Pemerintah Korea Selatan resmi memberlakukan program pembebasan visa sementara bagi wisatawan kelompok asal Indonesia mulai Kamis, 28 Mei 2026. Kebijakan strategis ini diterapkan dengan tujuan mendongkrak angka kunjungan pariwisata mancanegara serta konsumsi domestik di Negeri Gingseng.
Seperti diberitakan oleh Media Indonesia, fasilitas ini diberikan khusus untuk rombongan wisatawan dengan anggota minimal tiga orang. Berdasarkan data dari Kementerian Kehakiman Korea Selatan, pelancong yang memenuhi syarat dapat berkunjung tanpa visa dengan durasi tinggal hingga 15 hari sampai akhir Desember 2026.
Langkah pelonggaran persyaratan masuk bagi turis asing ini merupakan tindak lanjut dari rapat strategi pariwisata. Agenda tersebut dipimpin langsung oleh Presiden Lee Jae Myung pada Februari lalu sebagai bagian dari upaya pemulihan industri pariwisata nasional.
Meskipun memberikan kemudahan masuk, otoritas Korea Selatan tetap menjalankan pengawasan ketat untuk mengantisipasi praktik tinggal ilegal.
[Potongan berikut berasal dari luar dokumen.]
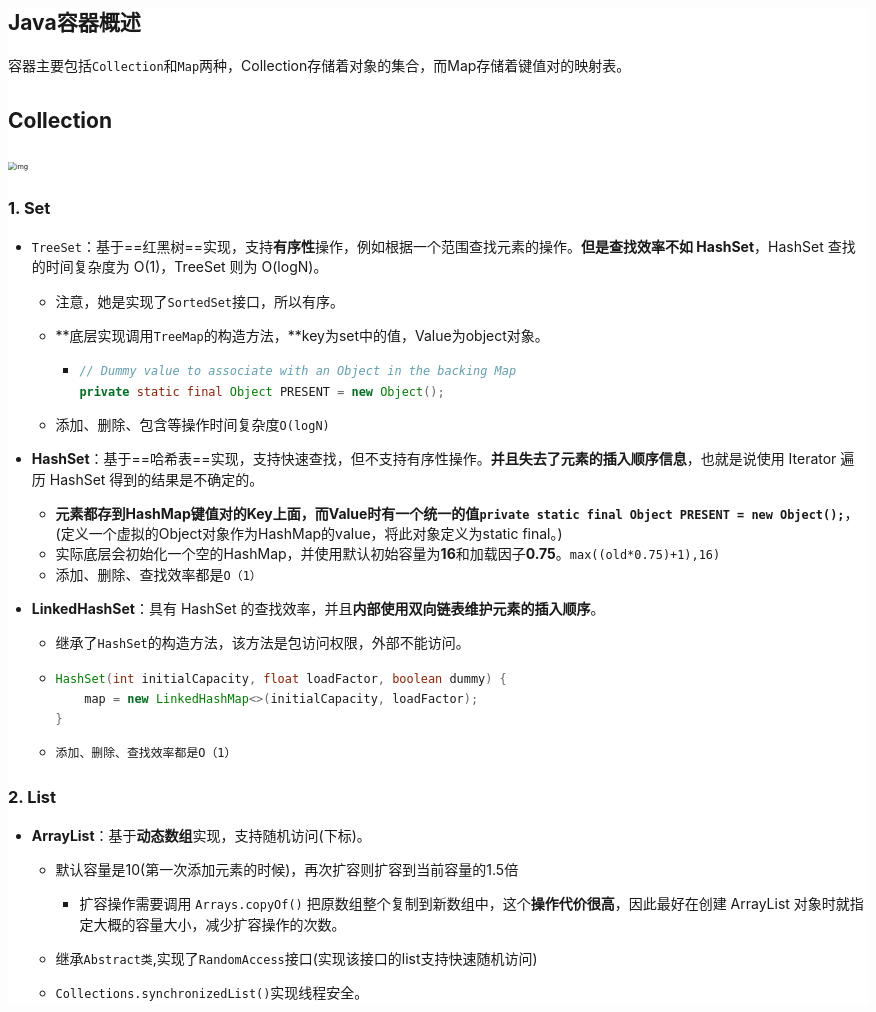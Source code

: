 ## Java容器概述

容器主要包括`Collection`和`Map`两种，Collection存储着对象的集合，而Map存储着键值对的映射表。

## Collection

<img src=".Java集合.assets\68747470733a2f2f63732d6e6f7465732d313235363130393739362e636f732e61702d6775616e677a686f752e6d7971636c6f75642e636f6d2f696d6167652d32303139313230383232303934383038342e706e67" alt="img" style="zoom:50%;" />



### 1. Set

- `TreeSet`：基于==红黑树==实现，支持**有序性**操作，例如根据一个范围查找元素的操作。**但是查找效率不如 HashSet**，HashSet 查找的时间复杂度为 O(1)，TreeSet 则为 O(logN)。 

  - 注意，她是实现了`SortedSet`接口，所以有序。

  - **底层实现调用`TreeMap`的构造方法，**key为set中的值，Value为object对象。

    - ```java
      // Dummy value to associate with an Object in the backing Map
      private static final Object PRESENT = new Object();
      ```

  - 添加、删除、包含等操作时间复杂度`O(logN)`

- **HashSet**：基于==哈希表==实现，支持快速查找，但不支持有序性操作。**并且失去了元素的插入顺序信息**，也就是说使用 Iterator 遍历 HashSet 得到的结果是不确定的。

  - **元素都存到HashMap键值对的Key上面，而Value时有一个统一的值`private static final Object PRESENT = new Object();`**，(定义一个虚拟的Object对象作为HashMap的value，将此对象定义为static final。)
  - 实际底层会初始化一个空的HashMap，并使用默认初始容量为**16**和加载因子**0.75**。`max((old*0.75)+1),16)`
  - 添加、删除、查找效率都是`O（1）`

- **LinkedHashSet**：具有 HashSet 的查找效率，并且**内部使用双向链表维护元素的插入顺序**。

  - 继承了`HashSet`的构造方法，该方法是包访问权限，外部不能访问。

  - ```java
    HashSet(int initialCapacity, float loadFactor, boolean dummy) {
        map = new LinkedHashMap<>(initialCapacity, loadFactor);
    }
    ```
    
  - `添加、删除、查找效率都是O（1）`

### 2. List

- **ArrayList**：基于**动态数组**实现，支持随机访问(下标)。

  - 默认容量是10(第一次添加元素的时候)，再次扩容则扩容到当前容量的1.5倍

    - 扩容操作需要调用 `Arrays.copyOf()` 把原数组整个复制到新数组中，这个**操作代价很高**，因此最好在创建 ArrayList 对象时就指定大概的容量大小，减少扩容操作的次数。

  - 继承`Abstract类`,实现了`RandomAccess`接口(实现该接口的list支持快速随机访问)

  - `Collections.synchronizedList()`实现线程安全。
Pemerintah mewajibkan agen perjalanan di Korea Selatan menyerahkan daftar nama wisatawan melalui situs resmi setidaknya 24 jam sebelum jadwal kedatangan.
Verifikasi ketat akan dilakukan oleh Kementerian Kehakiman terhadap setiap daftar nama yang masuk. Proses ini bertujuan mendeteksi individu berisiko tinggi, khususnya mereka yang memiliki riwayat pelanggaran izin tinggal atau masuk daftar pembatasan wilayah.Menteri Kehakiman Korea Selatan, Jung Sung-ho, menyatakan bahwa pemerintah akan bersinergi dengan kementerian terkait untuk memastikan kelancaran program ini.
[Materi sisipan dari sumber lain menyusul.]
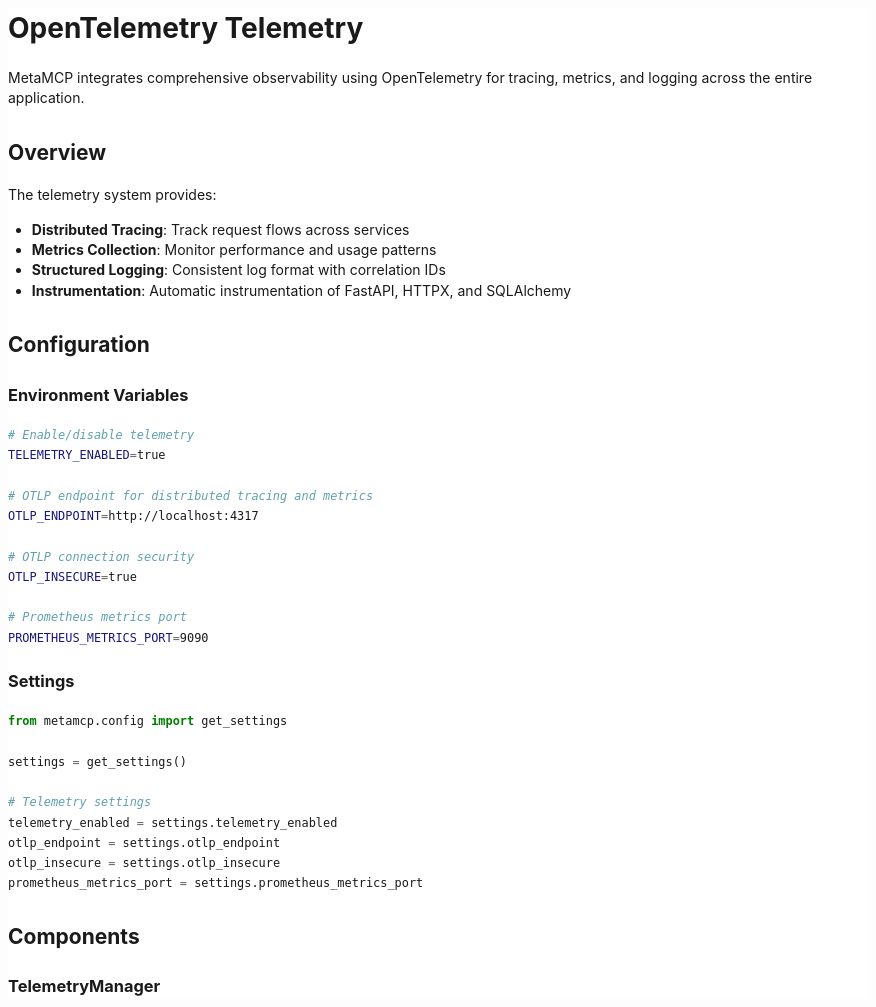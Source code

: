 # OpenTelemetry Telemetry

MetaMCP integrates comprehensive observability using OpenTelemetry for tracing, metrics, and logging across the entire application.

## Overview

The telemetry system provides:

- **Distributed Tracing**: Track request flows across services
- **Metrics Collection**: Monitor performance and usage patterns
- **Structured Logging**: Consistent log format with correlation IDs
- **Instrumentation**: Automatic instrumentation of FastAPI, HTTPX, and SQLAlchemy

## Configuration

### Environment Variables

```bash
# Enable/disable telemetry
TELEMETRY_ENABLED=true

# OTLP endpoint for distributed tracing and metrics
OTLP_ENDPOINT=http://localhost:4317

# OTLP connection security
OTLP_INSECURE=true

# Prometheus metrics port
PROMETHEUS_METRICS_PORT=9090
```

### Settings

```python
from metamcp.config import get_settings

settings = get_settings()

# Telemetry settings
telemetry_enabled = settings.telemetry_enabled
otlp_endpoint = settings.otlp_endpoint
otlp_insecure = settings.otlp_insecure
prometheus_metrics_port = settings.prometheus_metrics_port
```

## Components

### TelemetryManager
"Kami bekerja sama guna memastikan program ini dapat mendorong konsumsi domestik sekaligus menjaga ketertiban kunjungan wisatawan asing," ujarnya.Dinas imigrasi setempat menyatakan optimisme bahwa kebijakan bebas visa sementara tersebut akan membawa dampak positif yang besar. Ekosistem pariwisata Korea Selatan diproyeksikan tumbuh positif di sepanjang tahun 2026.